(Records contained in a dataset)
--------------------

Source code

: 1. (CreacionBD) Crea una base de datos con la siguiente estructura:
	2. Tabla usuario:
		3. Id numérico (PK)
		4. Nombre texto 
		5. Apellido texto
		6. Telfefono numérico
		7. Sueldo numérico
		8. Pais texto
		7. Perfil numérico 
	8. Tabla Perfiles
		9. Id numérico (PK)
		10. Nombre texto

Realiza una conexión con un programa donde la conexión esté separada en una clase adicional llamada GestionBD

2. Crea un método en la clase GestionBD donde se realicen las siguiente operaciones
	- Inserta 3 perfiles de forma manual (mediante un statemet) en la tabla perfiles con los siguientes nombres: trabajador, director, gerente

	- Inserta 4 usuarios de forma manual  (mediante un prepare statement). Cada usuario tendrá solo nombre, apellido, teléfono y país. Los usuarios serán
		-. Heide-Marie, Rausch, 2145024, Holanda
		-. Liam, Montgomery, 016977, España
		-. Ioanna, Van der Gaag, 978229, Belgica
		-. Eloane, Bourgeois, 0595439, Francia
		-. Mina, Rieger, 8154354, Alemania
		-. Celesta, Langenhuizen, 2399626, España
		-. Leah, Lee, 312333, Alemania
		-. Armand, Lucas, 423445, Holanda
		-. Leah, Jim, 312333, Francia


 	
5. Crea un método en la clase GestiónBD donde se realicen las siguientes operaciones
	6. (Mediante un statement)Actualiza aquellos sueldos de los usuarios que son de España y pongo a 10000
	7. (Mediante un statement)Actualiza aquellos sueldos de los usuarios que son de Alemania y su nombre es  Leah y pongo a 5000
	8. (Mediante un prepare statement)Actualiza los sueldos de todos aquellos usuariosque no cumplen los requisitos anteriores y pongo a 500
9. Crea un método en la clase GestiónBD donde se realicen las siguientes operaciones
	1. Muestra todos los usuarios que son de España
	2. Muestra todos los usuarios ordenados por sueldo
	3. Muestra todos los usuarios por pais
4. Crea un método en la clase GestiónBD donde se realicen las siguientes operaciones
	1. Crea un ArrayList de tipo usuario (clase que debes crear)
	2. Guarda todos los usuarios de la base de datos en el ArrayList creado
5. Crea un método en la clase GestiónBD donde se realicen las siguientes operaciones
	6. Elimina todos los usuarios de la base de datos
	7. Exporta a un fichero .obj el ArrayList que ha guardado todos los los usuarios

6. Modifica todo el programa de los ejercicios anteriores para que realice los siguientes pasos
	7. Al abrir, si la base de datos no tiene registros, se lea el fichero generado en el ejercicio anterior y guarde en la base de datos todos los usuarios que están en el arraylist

--------------------

EXERCISE OBJECTIVE: Copy out each line of the entries above that holds "Francia".

EXERCISE ANSWER:
		-. Eloane, Bourgeois, 0595439, Francia
		-. Leah, Jim, 312333, Francia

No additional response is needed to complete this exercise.